Q. When did you decide to pursue a career in nursing and why?
A. I was about 10 years old when I first thought about a career in healthcare. I was in the hospital and had a great nurse with a caring and nurturing personality. She helped me take care of my stuffed animal, a chimpanzee affectionately known as "Clyde," in the same way that she was taking care of me. If I had an IV, Clyde had an IV. If I got an injection, Clyde got an injection. Sometimes he got his "treatment" first to ease my comfort level. Clyde even had his own armband while in the hospital. I remember my nurse telling me that I should consider becoming a nurse because I took such good care of Clyde. And that’s exactly what I did!
Q. What do you enjoy most about your profession?
A. I enjoy working with patients, their family members and my co-workers. They are the ones that you impact in ways that sometimes you don't even realize. Nursing is a very rewarding and humbling career. You see people come into the hospital sick, get intervention, and then they get better and go back to their lives and families as they knew it. You also see patients that come into the hospital but never leave again – they take their last breath and leave a loving family behind, sometimes with little notice. Those are the ones that make you go home and hug your wife, your children and be thankful for family, friends, independence, health, mental stability and so forth.
Q. What has been one of the greatest moments of your career?

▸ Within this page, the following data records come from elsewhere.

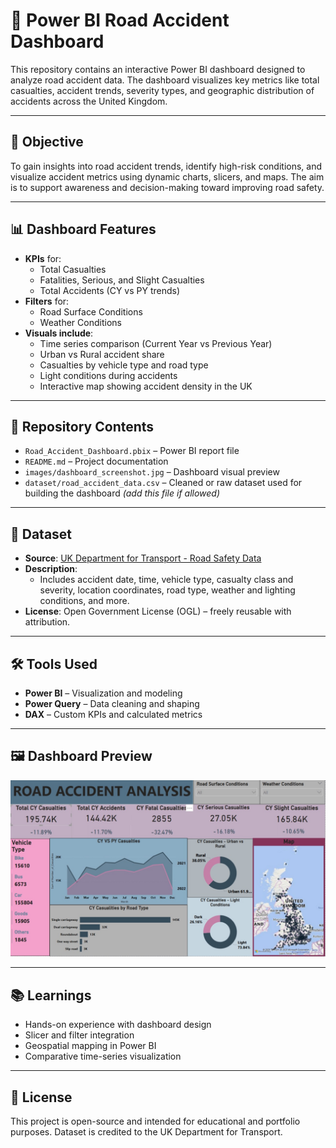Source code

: # 🚗 Power BI Road Accident Dashboard

This repository contains an interactive Power BI dashboard designed to analyze road accident data. The dashboard visualizes key metrics like total casualties, accident trends, severity types, and geographic distribution of accidents across the United Kingdom.

---

## 📌 Objective

To gain insights into road accident trends, identify high-risk conditions, and visualize accident metrics using dynamic charts, slicers, and maps. The aim is to support awareness and decision-making toward improving road safety.

---

## 📊 Dashboard Features

- **KPIs** for:
  - Total Casualties
  - Fatalities, Serious, and Slight Casualties
  - Total Accidents (CY vs PY trends)
- **Filters** for:
  - Road Surface Conditions
  - Weather Conditions
- **Visuals include**:
  - Time series comparison (Current Year vs Previous Year)
  - Urban vs Rural accident share
  - Casualties by vehicle type and road type
  - Light conditions during accidents
  - Interactive map showing accident density in the UK

---

## 📁 Repository Contents

- `Road_Accident_Dashboard.pbix` – Power BI report file
- `README.md` – Project documentation
- `images/dashboard_screenshot.jpg` – Dashboard visual preview
- `dataset/road_accident_data.csv` – Cleaned or raw dataset used for building the dashboard *(add this file if allowed)*

---

## 📄 Dataset

- **Source**: [UK Department for Transport - Road Safety Data](https://data.gov.uk/dataset/road-accidents-safety-data)
- **Description**:
  - Includes accident date, time, vehicle type, casualty class and severity, location coordinates, road type, weather and lighting conditions, and more.
- **License**: Open Government License (OGL) – freely reusable with attribution.

---

## 🛠 Tools Used

- **Power BI** – Visualization and modeling
- **Power Query** – Data cleaning and shaping
- **DAX** – Custom KPIs and calculated metrics

---

## 🖼 Dashboard Preview

![Dashboard Screenshot](dashboard_screenshot.jpg)

---

## 📚 Learnings

- Hands-on experience with dashboard design
- Slicer and filter integration
- Geospatial mapping in Power BI
- Comparative time-series visualization

---

## 📌 License

This project is open-source and intended for educational and portfolio purposes. Dataset is credited to the UK Department for Transport.

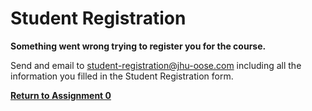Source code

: # Student Registration

**Something went wrong trying to register you for the course.**

Send and email to <student-registration@jhu-oose.com> including all the information you filled in the Student Registration form.

**[Return to Assignment 0](/assignments/0)**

A. I would have to say that when I received my Master's Degree in Nursing Administration, it was one of my greatest personal achievements to date. I had young children at home and worked full-time while being a full-time student. I had to make many sacrifices while I was in school, but I kept my eyes fixed on the prize – a MSN degree that would take my career to a new level once completed. I knew the journey would be so worth it in the end. It was an overwhelming feeling of accomplishment!
I remember feeling a huge weight lifted and being quite emotional, not only because I was done with school, but also because I was breaking out of a mold in a family that did not have advanced or graduate degrees. I have now set an example to my children that through determination, perseverance and hard work, anything you set your sights on is possible.
Q. What advice would you offer to men interested in entering the nursing profession?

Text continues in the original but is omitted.